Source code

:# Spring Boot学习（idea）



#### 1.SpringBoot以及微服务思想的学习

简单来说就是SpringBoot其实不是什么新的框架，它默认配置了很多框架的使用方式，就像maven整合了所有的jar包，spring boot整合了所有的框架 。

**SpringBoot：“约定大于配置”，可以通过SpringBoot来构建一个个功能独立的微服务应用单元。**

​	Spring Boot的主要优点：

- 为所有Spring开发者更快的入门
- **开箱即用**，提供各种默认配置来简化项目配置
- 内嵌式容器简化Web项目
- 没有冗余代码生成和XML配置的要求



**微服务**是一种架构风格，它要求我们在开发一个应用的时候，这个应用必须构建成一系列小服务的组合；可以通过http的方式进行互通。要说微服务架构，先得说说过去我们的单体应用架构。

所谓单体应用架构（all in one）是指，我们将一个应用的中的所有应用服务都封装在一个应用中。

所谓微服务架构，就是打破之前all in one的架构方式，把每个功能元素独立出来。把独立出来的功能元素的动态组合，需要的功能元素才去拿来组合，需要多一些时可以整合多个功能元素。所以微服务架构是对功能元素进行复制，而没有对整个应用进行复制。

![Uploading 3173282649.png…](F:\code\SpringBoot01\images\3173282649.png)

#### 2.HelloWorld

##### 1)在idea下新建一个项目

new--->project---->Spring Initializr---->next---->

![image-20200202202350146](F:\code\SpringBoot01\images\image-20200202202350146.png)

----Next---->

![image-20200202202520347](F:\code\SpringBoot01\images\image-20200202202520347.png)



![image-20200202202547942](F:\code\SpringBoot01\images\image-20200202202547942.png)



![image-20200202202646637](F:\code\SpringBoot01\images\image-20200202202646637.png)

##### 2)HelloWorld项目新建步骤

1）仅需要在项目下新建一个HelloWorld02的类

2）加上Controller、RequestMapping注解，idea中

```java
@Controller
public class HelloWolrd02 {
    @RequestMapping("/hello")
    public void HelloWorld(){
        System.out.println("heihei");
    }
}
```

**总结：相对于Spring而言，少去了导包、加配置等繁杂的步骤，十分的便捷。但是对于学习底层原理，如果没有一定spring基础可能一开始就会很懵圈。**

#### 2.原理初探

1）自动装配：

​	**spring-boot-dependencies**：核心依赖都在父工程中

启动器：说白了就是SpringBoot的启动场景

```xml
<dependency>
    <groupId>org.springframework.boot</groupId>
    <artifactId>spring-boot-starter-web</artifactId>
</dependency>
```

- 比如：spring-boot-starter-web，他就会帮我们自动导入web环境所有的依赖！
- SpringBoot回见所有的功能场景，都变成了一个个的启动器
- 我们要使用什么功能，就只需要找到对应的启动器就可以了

● ● ● ●

## [Action item]
From the line with "- 比如：spring-bo" to the end of the listing above, set down every line exactly as it appears, both ends included.

## [Expected answer]
- 比如：spring-boot-starter-web，他就会帮我们自动导入web环境所有的依赖！
- SpringBoot回见所有的功能场景，都变成了一个个的启动器
- 我们要使用什么功能，就只需要找到对应的启动器就可以了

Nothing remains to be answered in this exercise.